I had the pleasure and honor of being an intern at Human Longevity, Inc. (HLI). HLI’s goal is to revolutionize human health by developing and applying large-scale computing and machine learning to the world’s largest and most comprehensive database of whole genome and phenotype data. HLI’s headquarters are located, in San Diego California (UTC), housing state-of-the-art genomics and clinical laboratories, bioinformatics and business facilities. Their ultimate objective is to turn medicine from a reactive approach, to one of preventive and personalized medicine.

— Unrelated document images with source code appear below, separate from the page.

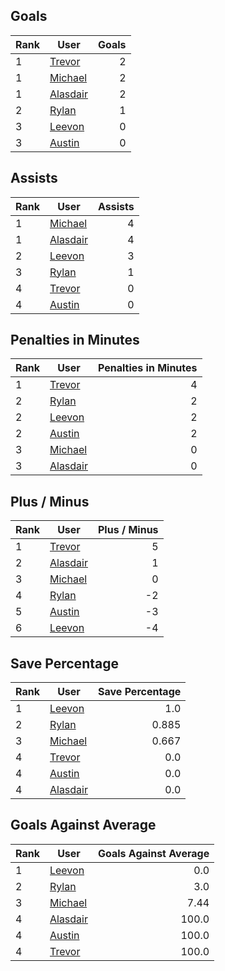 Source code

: ## Goals
| Rank | User | Goals |
| :--- | ---- | ---------: |
| 1 | [Trevor](https://github.com/rylancole/world-juniors/blob/master/ROSTERS.md#Trevor) |  2 |
| 1 | [Michael](https://github.com/rylancole/world-juniors/blob/master/ROSTERS.md#Michael) |  2 |
| 1 | [Alasdair](https://github.com/rylancole/world-juniors/blob/master/ROSTERS.md#Alasdair) |  2 |
| 2 | [Rylan](https://github.com/rylancole/world-juniors/blob/master/ROSTERS.md#Rylan) |  1 |
| 3 | [Leevon](https://github.com/rylancole/world-juniors/blob/master/ROSTERS.md#Leevon) |  0 |
| 3 | [Austin](https://github.com/rylancole/world-juniors/blob/master/ROSTERS.md#Austin) |  0 |
## Assists
| Rank | User | Assists |
| :--- | ---- | ---------: |
| 1 | [Michael](https://github.com/rylancole/world-juniors/blob/master/ROSTERS.md#Michael) |  4 |
| 1 | [Alasdair](https://github.com/rylancole/world-juniors/blob/master/ROSTERS.md#Alasdair) |  4 |
| 2 | [Leevon](https://github.com/rylancole/world-juniors/blob/master/ROSTERS.md#Leevon) |  3 |
| 3 | [Rylan](https://github.com/rylancole/world-juniors/blob/master/ROSTERS.md#Rylan) |  1 |
| 4 | [Trevor](https://github.com/rylancole/world-juniors/blob/master/ROSTERS.md#Trevor) |  0 |
| 4 | [Austin](https://github.com/rylancole/world-juniors/blob/master/ROSTERS.md#Austin) |  0 |
## Penalties in Minutes
| Rank | User | Penalties in Minutes |
| :--- | ---- | ---------: |
| 1 | [Trevor](https://github.com/rylancole/world-juniors/blob/master/ROSTERS.md#Trevor) |  4 |
| 2 | [Rylan](https://github.com/rylancole/world-juniors/blob/master/ROSTERS.md#Rylan) |  2 |
| 2 | [Leevon](https://github.com/rylancole/world-juniors/blob/master/ROSTERS.md#Leevon) |  2 |
| 2 | [Austin](https://github.com/rylancole/world-juniors/blob/master/ROSTERS.md#Austin) |  2 |
| 3 | [Michael](https://github.com/rylancole/world-juniors/blob/master/ROSTERS.md#Michael) |  0 |
| 3 | [Alasdair](https://github.com/rylancole/world-juniors/blob/master/ROSTERS.md#Alasdair) |  0 |
## Plus / Minus
| Rank | User | Plus / Minus |
| :--- | ---- | ---------: |
| 1 | [Trevor](https://github.com/rylancole/world-juniors/blob/master/ROSTERS.md#Trevor) |  5 |
| 2 | [Alasdair](https://github.com/rylancole/world-juniors/blob/master/ROSTERS.md#Alasdair) |  1 |
| 3 | [Michael](https://github.com/rylancole/world-juniors/blob/master/ROSTERS.md#Michael) |  0 |
| 4 | [Rylan](https://github.com/rylancole/world-juniors/blob/master/ROSTERS.md#Rylan) |  -2 |
| 5 | [Austin](https://github.com/rylancole/world-juniors/blob/master/ROSTERS.md#Austin) |  -3 |
| 6 | [Leevon](https://github.com/rylancole/world-juniors/blob/master/ROSTERS.md#Leevon) |  -4 |
## Save Percentage
| Rank | User | Save Percentage |
| :--- | ---- | ---------: |
| 1 | [Leevon](https://github.com/rylancole/world-juniors/blob/master/ROSTERS.md#Leevon) |  1.0 |
| 2 | [Rylan](https://github.com/rylancole/world-juniors/blob/master/ROSTERS.md#Rylan) |  0.885 |
| 3 | [Michael](https://github.com/rylancole/world-juniors/blob/master/ROSTERS.md#Michael) |  0.667 |
| 4 | [Trevor](https://github.com/rylancole/world-juniors/blob/master/ROSTERS.md#Trevor) |  0.0 |
| 4 | [Austin](https://github.com/rylancole/world-juniors/blob/master/ROSTERS.md#Austin) |  0.0 |
| 4 | [Alasdair](https://github.com/rylancole/world-juniors/blob/master/ROSTERS.md#Alasdair) |  0.0 |
## Goals Against Average
| Rank | User | Goals Against Average |
| :--- | ---- | ---------: |
| 1 | [Leevon](https://github.com/rylancole/world-juniors/blob/master/ROSTERS.md#Leevon) |  0.0 |
| 2 | [Rylan](https://github.com/rylancole/world-juniors/blob/master/ROSTERS.md#Rylan) |  3.0 |
| 3 | [Michael](https://github.com/rylancole/world-juniors/blob/master/ROSTERS.md#Michael) |  7.44 |
| 4 | [Alasdair](https://github.com/rylancole/world-juniors/blob/master/ROSTERS.md#Alasdair) |  100.0 |
| 4 | [Austin](https://github.com/rylancole/world-juniors/blob/master/ROSTERS.md#Austin) |  100.0 |
| 4 | [Trevor](https://github.com/rylancole/world-juniors/blob/master/ROSTERS.md#Trevor) |  100.0 |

My internship was part of an HLI program, launched for the first time this summer. I was one of eleven total interns, and one of two MBA students in this first cohort of interns. I have been told many times that the atmosphere in a startup is hectic and shifting – HLI was no exception. As such, I had a part to play helping senior employees of my department in several activities and projects. In general, these projects related to the understanding of the competitive landscape and the development of proper strategy to operate in it.

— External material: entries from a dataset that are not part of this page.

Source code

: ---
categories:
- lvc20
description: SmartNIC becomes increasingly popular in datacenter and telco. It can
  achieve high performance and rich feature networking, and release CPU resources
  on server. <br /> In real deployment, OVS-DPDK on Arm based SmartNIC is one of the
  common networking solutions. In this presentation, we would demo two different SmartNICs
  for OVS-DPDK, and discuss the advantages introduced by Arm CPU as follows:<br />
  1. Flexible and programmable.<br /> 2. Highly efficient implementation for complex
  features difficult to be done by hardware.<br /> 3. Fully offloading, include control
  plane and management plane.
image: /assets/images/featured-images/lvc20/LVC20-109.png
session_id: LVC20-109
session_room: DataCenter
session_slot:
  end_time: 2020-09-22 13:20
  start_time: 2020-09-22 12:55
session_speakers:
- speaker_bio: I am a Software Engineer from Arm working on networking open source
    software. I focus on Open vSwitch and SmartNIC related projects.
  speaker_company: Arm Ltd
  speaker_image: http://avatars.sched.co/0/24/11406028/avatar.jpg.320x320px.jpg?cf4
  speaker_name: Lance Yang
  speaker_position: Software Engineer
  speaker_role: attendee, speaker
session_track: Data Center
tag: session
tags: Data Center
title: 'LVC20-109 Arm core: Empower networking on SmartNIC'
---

Pictured above: HLI’s main entrance. The World Headquarters is located here at UTC, in San Diego California. Other Locations in Mountain View, CA and Singapore. Currently HLI has nearly 200 employees and is actively hiring.
I was lucky to have not one, but two mentors who helped me to grasp and comprehend different sides of the business activity. Ramlah Nehring, the Product Development and Market Intelligence Director, guided me on aspects of developing business Intelligence in the forms of monitoring direct competitors and performing market research. Jey Won, the Business Development Lead, taught me aspects of business development related to the initiation of alliances and collaborations.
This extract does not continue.